Distinguished Concerts International New York (DCINY) presents The Music of Eric Whitacre

Eric Whitacre, composer/conductor; Distinguished Concerts Singers International

Kelly Yu-Chieh Lin, pianist; Jake Charkey, cellist

David Geffen Hall, Lincoln Center, New York, NY

April 17, 2023

Composer Eric Whitacre, in another fruitful collaboration with Distinguished Concerts International New York (DCINY), conducted a powerful program of his choral works this week at David Geffen Hall. The concert was what Mr. Whitacre announced to be his 21st concert with this organization, and it was his first time presenting his music in the newly renovated space, which – as Avery Fisher Hall until 2015 and after that David Geffen Hall – had hosted many of his earlier DCINY performances. He praised the beauty of the sound in the hall, and though much of that beauty could be attributed to the compositions themselves and the singers, it is hard to disagree with his reaction.

Many of the works were familiar to this listener, who reviewed Mr. Whitacre’s performances for New York Concert Review first in 2009 and several times since (The Music of Eric Whitacre 2018 and The Music of Eric Whitacre 2022). Three of Mr. Whitacre’s now ubiquitous works were included, Cloudburst (1991)  Lux Aurumque (2000), and Sleep (2000), and for those unfamiliar with the music of this composer, these reflect his signature choral style of close harmonies and shimmering textures. Introducing a touch of his humorous side were Animal Crackers, Vol I (2002-2006) and Vol II (2009), set to poems of Ogden Nash, and little man in a hurry from The City and the Sea (2009-2010), set to poems of E.E. Cummings. In addition, there were newer offerings, which showed this composer to be ever-expanding in range and depth, including six movements from The Sacred Veil (2018) a cycle composed for his friend and poet/collaborator Charles Anthony Silvestri. Newer still were two songs, Sing Gently (2020) composed during the pandemic (with text by the composer), and perhaps the most uplifting of the program, All Seems Beautiful to Me (2022) to a text of Walt Whitman.

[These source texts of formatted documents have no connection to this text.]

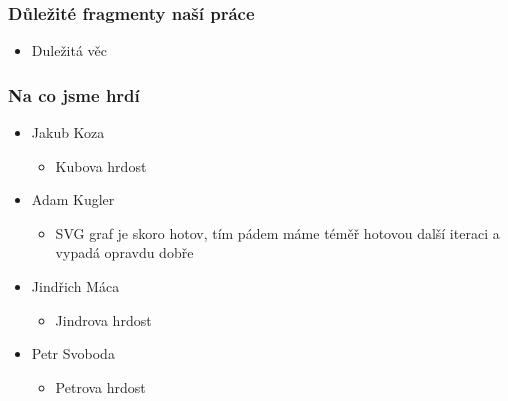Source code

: \documentclass{beamer}
\begin{document}
\begin{frame}[allowframebreaks]\frametitle{Důležité fragmenty naší práce}
  \begin{itemize}
    \item Duležitá věc %
  \end{itemize}
\end{frame}

\begin{frame}[allowframebreaks]\frametitle{Na co jsme hrdí} 
  \begin{itemize}
    \item Jakub Koza
      \begin{itemize}
       \item Kubova hrdost
     \end{itemize}
   
    \item Adam Kugler
      \begin{itemize}
       \item SVG graf je skoro hotov, tím pádem máme téměř hotovou další iteraci a vypadá opravdu dobře
     \end{itemize}

    \item Jindřich Máca
      \begin{itemize}
       \item Jindrova hrdost
      \end{itemize}  
   
    \item Petr Svoboda
      \begin{itemize}
       \item Petrova hrdost
     \end{itemize}
   \end{itemize}  
\end{frame}
\end{document}
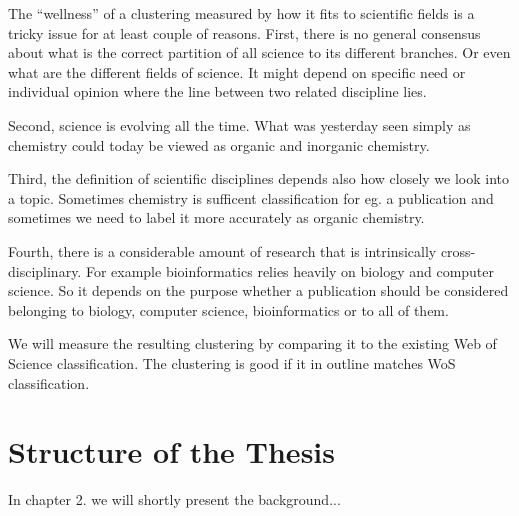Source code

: The ``wellness'' of a clustering measured by how it fits to 
scientific fields is a tricky issue for at least couple of 
reasons.
First, there is no general consensus about what is the correct 
partition of all science to its different branches. Or even what
are the different fields of science. It might depend 
on specific need or individual opinion where the line between two 
related discipline lies.

Second, science is evolving all the time. What was yesterday seen 
simply as chemistry could today be viewed as organic and inorganic 
chemistry.

Third, the definition of scientific disciplines depends also how 
closely we look into a topic. Sometimes chemistry is sufficent 
classification for eg. a publication and sometimes we need to label 
it more accurately as organic chemistry.

Fourth, there is a considerable amount of research that is 
intrinsically cross-disciplinary. For example bioinformatics relies
heavily on biology and computer science. So it depends on the 
purpose whether a publication should be considered belonging to
biology, computer science, bioinformatics or to all of them.

We will measure the resulting clustering by comparing it to the
existing Web of Science classification. The clustering is good if
it in outline matches WoS classification.




\section{Structure of the Thesis}
\label{section:structure} 

In chapter 2. we will shortly present the background...
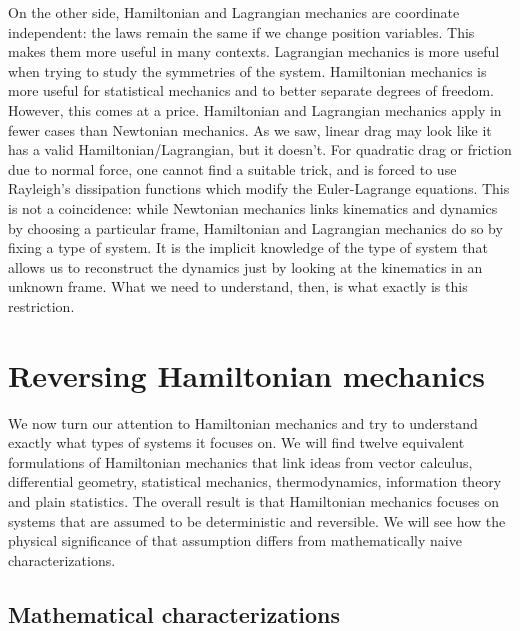 On the other side, Hamiltonian and Lagrangian mechanics are coordinate independent: the laws remain the same if we change position variables. This makes them more useful in many contexts. Lagrangian mechanics is more useful when trying to study the symmetries of the system. Hamiltonian mechanics is more useful for statistical mechanics and to better separate degrees of freedom. However, this comes at a price. Hamiltonian and Lagrangian mechanics apply in fewer cases than Newtonian mechanics. As we saw, linear drag may look like it has a valid Hamiltonian/Lagrangian, but it doesn't. For quadratic drag or friction due to normal force, one cannot find a suitable trick, and is forced to use Rayleigh’s dissipation functions which modify the Euler-Lagrange equations. This is not a coincidence: while Newtonian mechanics links kinematics and dynamics by choosing a particular frame, Hamiltonian and Lagrangian mechanics do so by fixing a type of system. It is the implicit knowledge of the type of system that allows us to reconstruct the dynamics just by looking at the kinematics in an unknown frame. What we need to understand, then, is what exactly is this restriction.

\section{Reversing Hamiltonian mechanics}

We now turn our attention to Hamiltonian mechanics and try to understand exactly what types of systems it focuses on. We will find twelve equivalent formulations of Hamiltonian mechanics that link ideas from vector calculus, differential geometry, statistical mechanics, thermodynamics, information theory and plain statistics. The overall result is that Hamiltonian mechanics focuses on systems that are assumed to be deterministic and reversible. We will see how the physical significance of that assumption differs from mathematically naive characterizations.

\subsection{Mathematical characterizations}


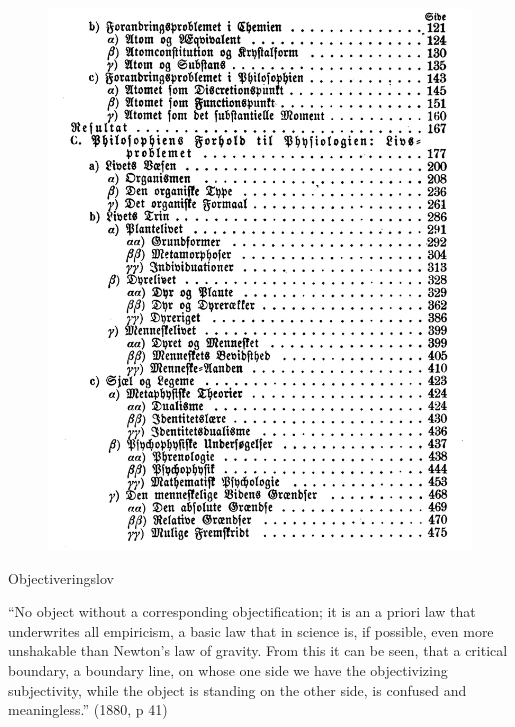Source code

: \documentclass[ignorenonframetext, ]{beamer}
\begin{document}
\begin{frame}

\begin{figure}
\centering
\includegraphics[scale=0.5]{prop3.jpg}

\end{figure}
\end{frame}



\begin{frame}{Objectiveringslov}

  ``No object without a corresponding objectification; it is an a
  priori law that underwrites all empiricism, a basic law that in
  science is, if possible, even more unshakable than Newton's law of
  gravity. From this it can be seen, that a critical boundary, a
  boundary line, on whose one side we have the objectivizing
  subjectivity, while the object is standing on the other side, is
  confused and meaningless.'' (1880, p 41)

\end{frame}
\end{document}
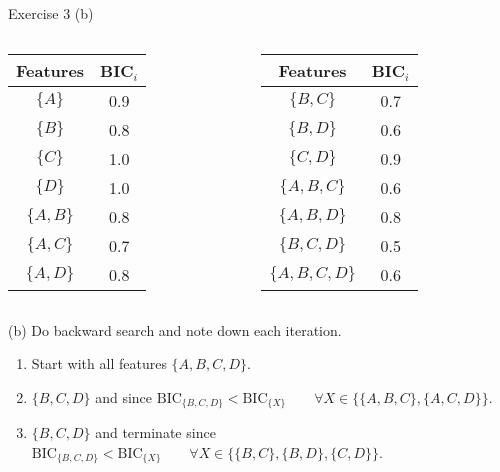 \documentclass[aspectratio=169]{beamer}
\newcommand{\BIC}[1]{\mathrm{BIC}_{\{#1\}}}
\begin{document}
\begin{frame}{Exercise 3 (b)}
	\begin{columns}
		\begin{column}{0.3\textwidth}
			\centering
			\begin{table}
				\centering
				\begin{tabular}{c c}
					Features & BIC$_i$ \\
					\hline
					$\{A\}$ & 0.9 \\
					$\{B\}$ & 0.8 \\
					$\{C\}$ & 1.0 \\
					$\{D\}$ & 1.0 \\
					$\{A, B\}$ & 0.8 \\
					$\{A, C\}$ & 0.7 \\
					$\{A, D\}$ & 0.8 \\
				\end{tabular}
			\end{table}
		\end{column}
		\begin{column}{0.3 \textwidth}
			\centering
			\begin{table}
				\centering
				\begin{tabular}{c c}
					Features & BIC$_i$ \\
					\hline					
					$\{B, C\}$ & 0.7 \\
					$\{B, D\}$ & 0.6 \\
					$\{C, D\}$ & 0.9 \\
					$\{A, B, C\}$ & 0.6 \\
					$\{A, B, D\}$ & 0.8 \\
					$\{B, C, D\}$ & 0.5 \\
					$\{A, B, C, D\}$ & 0.6 \\
				\end{tabular}
			\end{table}	
		\end{column}
		\hfill
	\end{columns}
	(b) Do backward search and note down each iteration.
	\begin{enumerate}
		\item<2-> Start with all features $\{A, B, C, D\}$.
		\item<3-> $\{B, C, D \}$ and since $\BIC{B, C, D} < \BIC{X} \qquad \forall X \in \{\{A, B, C\}, \{A, C, D\} \}$.
		\item<4-> $\{B, C, D \}$ and terminate since $\BIC{B, C, D} < \BIC{X} \qquad \forall X \in \{\{B, C\}, \{B, D\}, \{C, D\} \}$.
	\end{enumerate}
\end{frame}
\end{document}
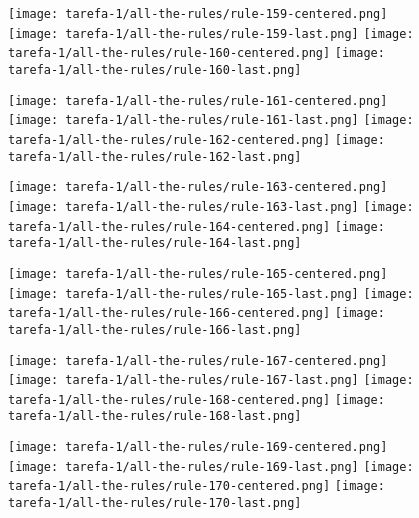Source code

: \begin{figure}[htbp]
  \centering
\texttt{[image: tarefa-1/all-the-rules/rule-159-centered.png]}
\texttt{[image: tarefa-1/all-the-rules/rule-159-last.png]}
\texttt{[image: tarefa-1/all-the-rules/rule-160-centered.png]}
\texttt{[image: tarefa-1/all-the-rules/rule-160-last.png]}
\end{figure}
\begin{figure}[htbp]
  \centering
\texttt{[image: tarefa-1/all-the-rules/rule-161-centered.png]}
\texttt{[image: tarefa-1/all-the-rules/rule-161-last.png]}
\texttt{[image: tarefa-1/all-the-rules/rule-162-centered.png]}
\texttt{[image: tarefa-1/all-the-rules/rule-162-last.png]}
\end{figure}
\begin{figure}[htbp]
  \centering
\texttt{[image: tarefa-1/all-the-rules/rule-163-centered.png]}
\texttt{[image: tarefa-1/all-the-rules/rule-163-last.png]}
\texttt{[image: tarefa-1/all-the-rules/rule-164-centered.png]}
\texttt{[image: tarefa-1/all-the-rules/rule-164-last.png]}
\end{figure}
\begin{figure}[htbp]
  \centering
\texttt{[image: tarefa-1/all-the-rules/rule-165-centered.png]}
\texttt{[image: tarefa-1/all-the-rules/rule-165-last.png]}
\texttt{[image: tarefa-1/all-the-rules/rule-166-centered.png]}
\texttt{[image: tarefa-1/all-the-rules/rule-166-last.png]}
\end{figure}
\begin{figure}[htbp]
  \centering
\texttt{[image: tarefa-1/all-the-rules/rule-167-centered.png]}
\texttt{[image: tarefa-1/all-the-rules/rule-167-last.png]}
\texttt{[image: tarefa-1/all-the-rules/rule-168-centered.png]}
\texttt{[image: tarefa-1/all-the-rules/rule-168-last.png]}
\end{figure}
\begin{figure}[htbp]
  \centering
\texttt{[image: tarefa-1/all-the-rules/rule-169-centered.png]}
\texttt{[image: tarefa-1/all-the-rules/rule-169-last.png]}
\texttt{[image: tarefa-1/all-the-rules/rule-170-centered.png]}
\texttt{[image: tarefa-1/all-the-rules/rule-170-last.png]}
\end{figure}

Lux Aurumque opened and was as lustrous as one recalled but with perhaps an even more polished soprano section than usual in this particular combined chorus. They delivered their early high notes with clarity and made what one might call an upper pedal point ring out above all the other voices more than I can recall hearing. Each time I hear this piece I hear something new like that in it, which makes it always a discovery even after hearing it over and over.

The City and the Sea followed, listed as a set of five songs (though it seems they omitted the fourth – unless it was short and I blinked). It employs what Mr. Whitacre refers to as his “oven mitt technique” – piano clusters on strictly white keys – in the accompaniment. This piano part was played admirably by Kelly Yu-Chieh Lin, who was a pillar for the entire evening (interestingly reading from actual pages rather than a digital tablet as is so prevalent these days). The jaunty opening, i walked the boulevard, set a light-hearted spirit, and was followed by the mesmerizing movement, the moon is hiding in her hair. The text of the next, maggie and milly and molly and may, hovers between innocence and heartbreak, something Mr. Whitacre conveys extremely well, and the final one, little man in a hurry, was delightfully vivid under Mr. Whitacre’s precise and energetic conducting. 

Three movements from The Sacred Veil followed, the first two, In a Dark and Distant Year and Home, set to texts by poet Charles Anthony Silvestri, who lost his wife Julie Lawrence Silvestri to cancer when she was just 35. The third song, Magnetic Poetry, was set to a text written by his wife Julie from her poems using refrigerator magnets. The entire 12-movement cycle centers on Mr. Silvestri’s wife and their love, and we heard half of it. The first three (heard in the first half) expressed the pre-diagnosis life together with joy and love, and the later three (in the second half) addressed the illness and loss. Particularly beautiful in the first half were the second and third songs. Home, set to the simple line “You feel like home” as Mr. Silvestri first articulates his feelings for Julie, and Magnetic Poetry, a text for which there could not be a more ideally suited composer than Eric Whitacre. The words “Sleep-swimming through sweaty summer Dream mists” found the listener musically “swimming” through some sort of harmonic nebula, to stunning effect. With fine solo cellist Jake Charney sending his singing lines soaring through it all, the three songs cast a unique spell.

The first half of the program closed with the famous Cloudburst, in which the chorus makes clapping sounds (augmented by audience snapping later), collectively evoking the sounds of rainfall. The thrill of that one never gets old.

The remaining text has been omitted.